A concern over how fire calls are handled — specifically some that could have gone to volunteers that instead went to Natchez city fire crews — prompted the meeting.
At the heart of the matter is money related to the joint city-county fire protection agreement. Both sides care about who pays for what and how much value they get for that money.
Under the agreement, city crews respond to all county fires. For that service, the city seeks additional funding. The county thinks it pays too much already. Both sides agreed last year to try and reduce the number of calls the city crews had to make in the county.
Halfway through the yearlong process, the plan is an abysmal failure.
Dispatching was blamed, in part.
The logic being, if a county resident calls 911 and reports a fire, the always on, always ready city crews can often respond and get to the fire before volunteers can, particularly if city crews get the call more quickly than the volunteers.
That prompted the meeting.
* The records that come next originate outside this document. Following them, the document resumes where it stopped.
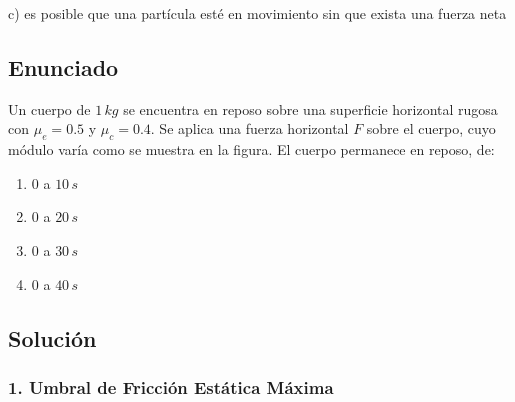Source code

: \documentclass[12pt, a4paper]{article}
\begin{document}
\begin{tcolorbox}[colback=green!5!white, colframe=green!50!black, title=Respuesta Final]
\centering \Large c) es posible que una partícula esté en movimiento sin que exista una fuerza neta
\end{tcolorbox}

\newpage

\subsection*{Enunciado}
Un cuerpo de $1\,\si{kg}$ se encuentra en reposo sobre una superficie horizontal rugosa con $\mu_e = 0.5$ y $\mu_c = 0.4$. Se aplica una fuerza horizontal $F$ sobre el cuerpo, cuyo módulo varía como se muestra en la figura. El cuerpo permanece en reposo, de:

\begin{center}
\end{center}

\begin{enumerate}[label=\alph*)]
    \item $0$ a $10\,\si{s}$
    \item $0$ a $20\,\si{s}$
    \item $0$ a $30\,\si{s}$
    \item $0$ a $40\,\si{s}$
\end{enumerate}

\subsection*{Solución}

\subsubsection*{1. Umbral de Fricción Estática Máxima}
\end{document}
But the 911 board was smart enough to propose, while all the players were in the room, a plan to simply consolidate the dispatching, offering three plans.
On the surface, we favor the plan that would keep the dispatchers at the Natchez Police Department, where the consoles already exist.
That plan just makes sense. Both Adams County Sheriff Chuck Mayfield and Natchez Police Chief Danny White suggested they were not prepared at the meeting to decide.
How difficult is it to see and decide that such a move makes sense — perhaps not from their personal perspectives, but from just common sense?